Peter Hendricks, Cape Town – Do you ever hear a priest give a sermon on moral living? God said: “If you love me, keep my Commandments”, but if a priest should ask his congregation to name the fifth and eighth Commandments, most probably only 3% would put up their hands.
Sermons often are flat, and there is no substance; nothing to chew on for the rest of the week.
Also, few go to confession. People choose what suits them, not living according to what is right or wrong. Truth cannot be changed or altered: you seek it and live it.
Simply take a walk and look at the newspaper posters on lampposts, and you’ll see that there is an urgent need for sermons on moral living.
My daily walk gives me the bad news. At the bottom of a local bridge is a list of children murdered in 2017. There are about 60; the younger ones aged 14 months, 18 months and two years, and on until the oldest of 16 years.
This is the aftermath of the world’s sickness. We are not born rapists or murderers: we cultivate these evils in our own lives.
Next, I come to the posts with abortion adverts, which I usually tear off. For R300 you can murder the child within you — but if you discipline your child, you go to jail.
Some priests also don’t have to take on the responsibilities; others do. Yes, it can be a lonely and difficult life as a priest, but on the other side of the coin they get positions, they get people’s respect, have jobs for life, and many drive new cars.

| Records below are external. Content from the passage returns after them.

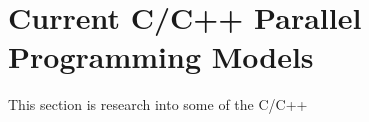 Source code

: \section{Current C/C++ Parallel Programming Models}

This section is research into some of the C/C++ 





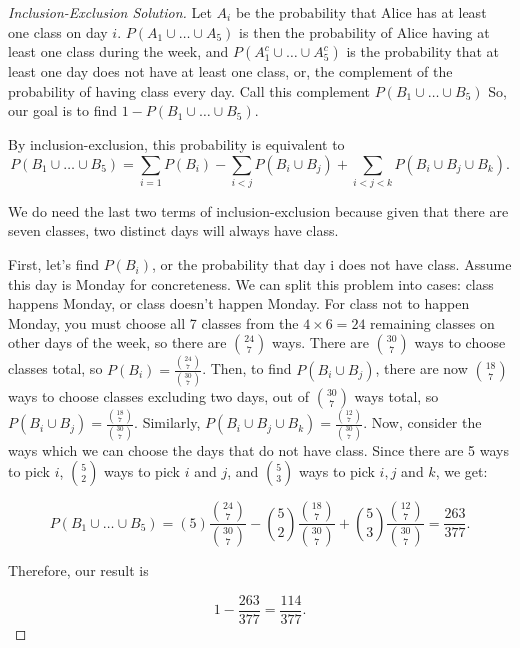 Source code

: \documentclass[10pt]{article}
\begin{document}
\begin{proof}[Inclusion-Exclusion Solution]

Let $A_i$ be the probability that Alice has at least one class on day $i$. $P(A_1 \cup \ldots \cup A_5)$ is then the probability of Alice having at least one class during the week, and $P(A_1^c \cup \ldots \cup A_5^c)$ is the probability that at least one day does not have at least one class, or, the complement of the probability of having class every day. Call this complement $P(B_1 \cup \ldots \cup B_5)$ So, our goal is to find $1 - P(B_1 \cup \ldots \cup B_5)$. 

By inclusion-exclusion, this probability is equivalent to 
\[
P(B_1 \cup \ldots \cup B_5) = \sum_{i=1} P(B_i) - \sum_{i < j} P(B_i \cup B_j) + \sum_{i < j < k} P(B_i \cup B_j \cup B_k).
\]

We do need the last two terms of inclusion-exclusion because given that there are seven classes, two distinct days will always have class.

First, let's find $P(B_i)$, or the probability that day i does not have class. Assume this day is Monday for concreteness. We can split this problem into cases: class happens Monday, or class doesn't happen Monday. For class not to happen Monday, you must choose all 7 classes from the $4 \times 6 = 24$ remaining classes on other days of the week, so there are \(\binom{24}{7}\) ways. There are \(\binom{30}{7}\) ways to choose classes total, so \(P(B_i) = \frac{\binom{24}{7}}{\binom{30}{7}}\). Then, to find $P(B_i \cup B_j)$, there are now \(\binom{18}{7}\) ways to choose classes excluding two days, out of \(\binom{30}{7}\) ways total, so \(P(B_i \cup B_j) = \frac{\binom{18}{7}}{\binom{30}{7}}\). Similarly, \(P(B_i \cup B_j \cup B_k) = \frac{\binom{12}{7}}{\binom{30}{7}}\). Now, consider the ways which we can choose the days that do not have class. Since there are 5 ways to pick $i$, \(\binom{5}{2}\) ways to pick $i$ and $j$, and \(\binom{5}{3}\) ways to pick $i, j$ and $k$, we get:

\[
P(B_1 \cup \ldots \cup B_5) = (5)\frac{\binom{24}{7}}{\binom{30}{7}} - \binom{5}{2}\frac{\binom{18}{7}}{\binom{30}{7}} + \binom{5}{3}\frac{\binom{12}{7}}{\binom{30}{7}} = \frac{263}{377}.
\]

Therefore, our result is

\[
1 - \frac{263}{377} = \frac{114}{377}.
\]

\end{proof}
\end{document}
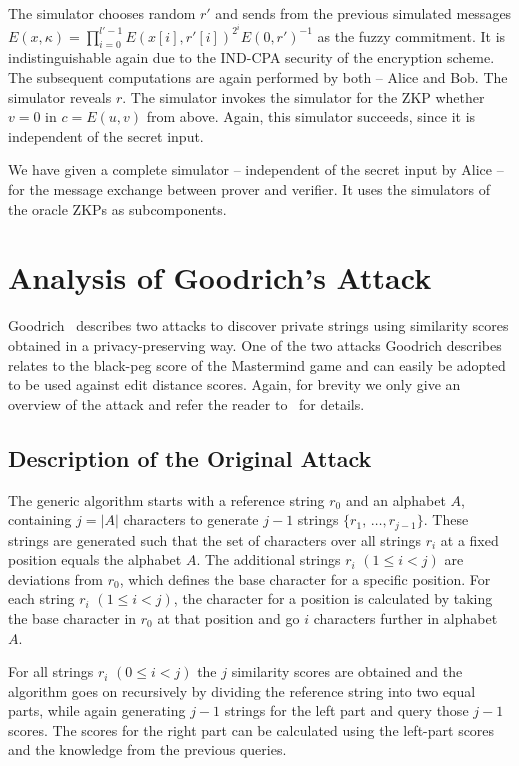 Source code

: \documentclass{llncs}
\begin{document}
The simulator chooses random $r'$ and sends from the previous simulated messages $E(x, \kappa) = \prod_{i = 0}^{l'-1} E(x[i], r'[i])^{2^{i}} E(0, r')^{-1}$ as the fuzzy commitment.
It is indistinguishable again due to the IND-CPA security of the encryption scheme.
The subsequent computations are again performed by both -- Alice and Bob.
The simulator reveals $r$.
The simulator invokes the simulator for the ZKP whether $v = 0$ in $c = E(u, v)$ from above.
Again, this simulator succeeds, since it is independent of the secret input.

We have given a complete simulator -- independent of the secret input by Alice -- for the message exchange between prover and verifier.
It uses the simulators of the oracle ZKPs as subcomponents.

\section{Analysis of Goodrich's Attack}
\label{sec:analysis}

Goodrich~\cite{Goo09} describes two attacks to discover private strings using similarity scores obtained in a privacy-preserving way.
One of the two attacks Goodrich describes relates to the black-peg score of the Mastermind game and can easily be adopted to be used against edit distance scores.
Again, for brevity we only give an overview of the attack and refer the reader to~\cite{Goo09} for details.

\subsection{Description of the Original Attack}
\label{sec:goodDescr}

The generic algorithm starts with a reference string $r_0$
and an alphabet $A$, containing $j = |A|$ characters to
generate $j-1$ strings $\{r_1,\,\ldots,r_{j-1}\}$. These strings are generated such that the set of characters over all strings $r_i$ at a fixed position equals the alphabet $A$. The additional strings $r_i$ $(1 \leq i < j )$ are deviations from $r_0$, which defines the base
character for a specific position. For each string $r_i$ $(1 \leq i < j)$, the character for a position is calculated by taking the base character in
$r_0$ at that position and go $i$ characters further in alphabet $A$.

For all strings $r_i$ $(0 \leq i < j)$ the $j$ similarity scores are obtained and
the algorithm goes on recursively by dividing the reference string into two equal parts, while
again generating $j-1$ strings for the left part and query those $j-1$ scores.
The scores for the right part can be calculated using the left-part scores and
the knowledge from the previous queries.
\end{document}
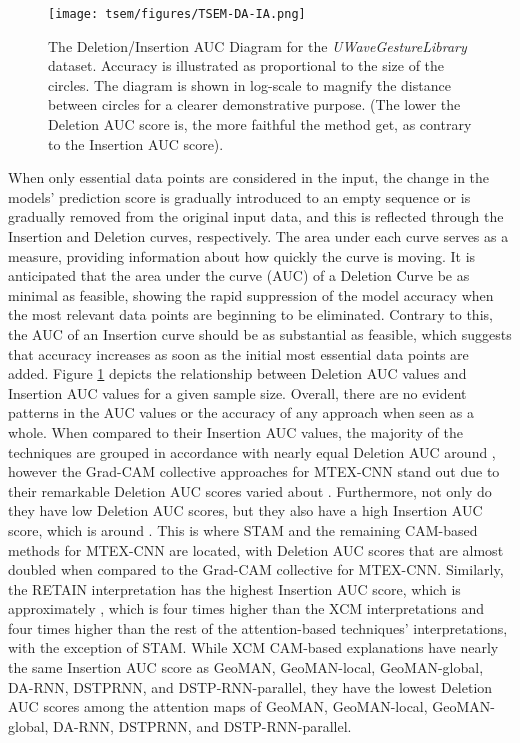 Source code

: \documentclass{svproc}
\begin{document}
\begin{figure}[h!]
\centering
\texttt{[image: tsem/figures/TSEM-DA-IA.png]}
\caption{The Deletion/Insertion AUC Diagram for the \textit{UWaveGestureLibrary} dataset. Accuracy is
illustrated as proportional to the size of the circles. The diagram is shown in log-scale to magnify the distance between circles for a clearer demonstrative purpose. (The lower the Deletion AUC score is, the more faithful the method get, as contrary to the Insertion AUC score).}
\label{fig:tsemdaia}
\end{figure}
When only essential data points are considered in the input, the change in the models' prediction score is gradually introduced to an empty sequence or is gradually removed from the original input data, and this is reflected through the Insertion and Deletion curves, respectively. The area under each curve serves as a measure, providing information about how quickly the curve is moving. It is anticipated that the area under the curve (AUC) of a Deletion Curve be as minimal as feasible, showing the rapid suppression of the model accuracy when the most relevant data points are beginning to be eliminated. Contrary to this, the AUC of an Insertion curve should be as substantial as feasible, which suggests that accuracy increases as soon as the initial most essential data points are added. Figure \ref{fig:tsemdaia} depicts the relationship between Deletion AUC values and Insertion AUC values for a given sample size. Overall, there are no evident patterns in the AUC values or the accuracy of any approach when seen as a whole. When compared to their Insertion AUC values, the majority of the techniques are grouped in accordance with nearly equal Deletion AUC around , however the Grad-CAM collective approaches for MTEX-CNN stand out due to their remarkable Deletion AUC scores varied about . Furthermore, not only do they have low Deletion AUC scores, but they also have a high Insertion AUC score, which is around . This is where STAM and the remaining CAM-based methods for MTEX-CNN are located, with Deletion AUC scores that are almost doubled when compared to the Grad-CAM collective for MTEX-CNN. Similarly, the RETAIN interpretation has the highest Insertion AUC score, which is approximately , which is four times higher than the XCM interpretations and four times higher than the rest of the attention-based techniques' interpretations, with the exception of STAM. While XCM CAM-based explanations have nearly the same Insertion AUC score as GeoMAN, GeoMAN-local, GeoMAN-global, DA-RNN, DSTPRNN, and DSTP-RNN-parallel, they have the lowest Deletion AUC scores among the attention maps of GeoMAN, GeoMAN-local, GeoMAN-global, DA-RNN, DSTPRNN, and DSTP-RNN-parallel. 
\end{document}
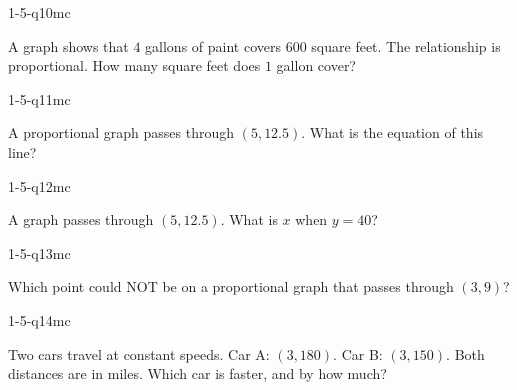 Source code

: \begin{practiceQuestion}{1-5-q10}{mc}
\begin{questionText}
A graph shows that $4$ gallons of paint covers $600$ square feet. The relationship is proportional. How many square feet does $1$ gallon cover?
\end{questionText}
\end{practiceQuestion}

\begin{practiceQuestion}{1-5-q11}{mc}
\begin{questionText}
A proportional graph passes through $(5, 12.5)$. What is the equation of this line?
\end{questionText}
\end{practiceQuestion}

\begin{practiceQuestion}{1-5-q12}{mc}
\begin{questionText}
A graph passes through $(5, 12.5)$. What is $x$ when $y = 40$?
\end{questionText}
\end{practiceQuestion}

\begin{practiceQuestion}{1-5-q13}{mc}
\begin{questionText}
Which point could NOT be on a proportional graph that passes through $(3, 9)$?
\end{questionText}
\end{practiceQuestion}

\begin{practiceQuestion}{1-5-q14}{mc}
\begin{questionText}
Two cars travel at constant speeds. Car A: $(3, 180)$. Car B: $(3, 150)$. Both distances are in miles. Which car is faster, and by how much?
\end{questionText}
\end{practiceQuestion}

If a priest really knew what married life is all about, he would soon gather that it is no piece of wedding cake. You can talk about running across the desert or doing an ultra-marathon only if you have done it.
The Holy Land is the road you walk every day. When going shopping or out walking, show a little kindness to beggars along the way. They will show you the Road to Eternity.
There are great priests, and Fr Ron Rolheiser OMI, in his weekly column in The Southern Cross, is the star of the show. It is priests of this calibre that I’d bend down to and kiss the soles of their feet.
Also, remember that the crown jewels of the Catholic Church are its faithful men and women, including great saints who lived their entire lives true to God’s Word.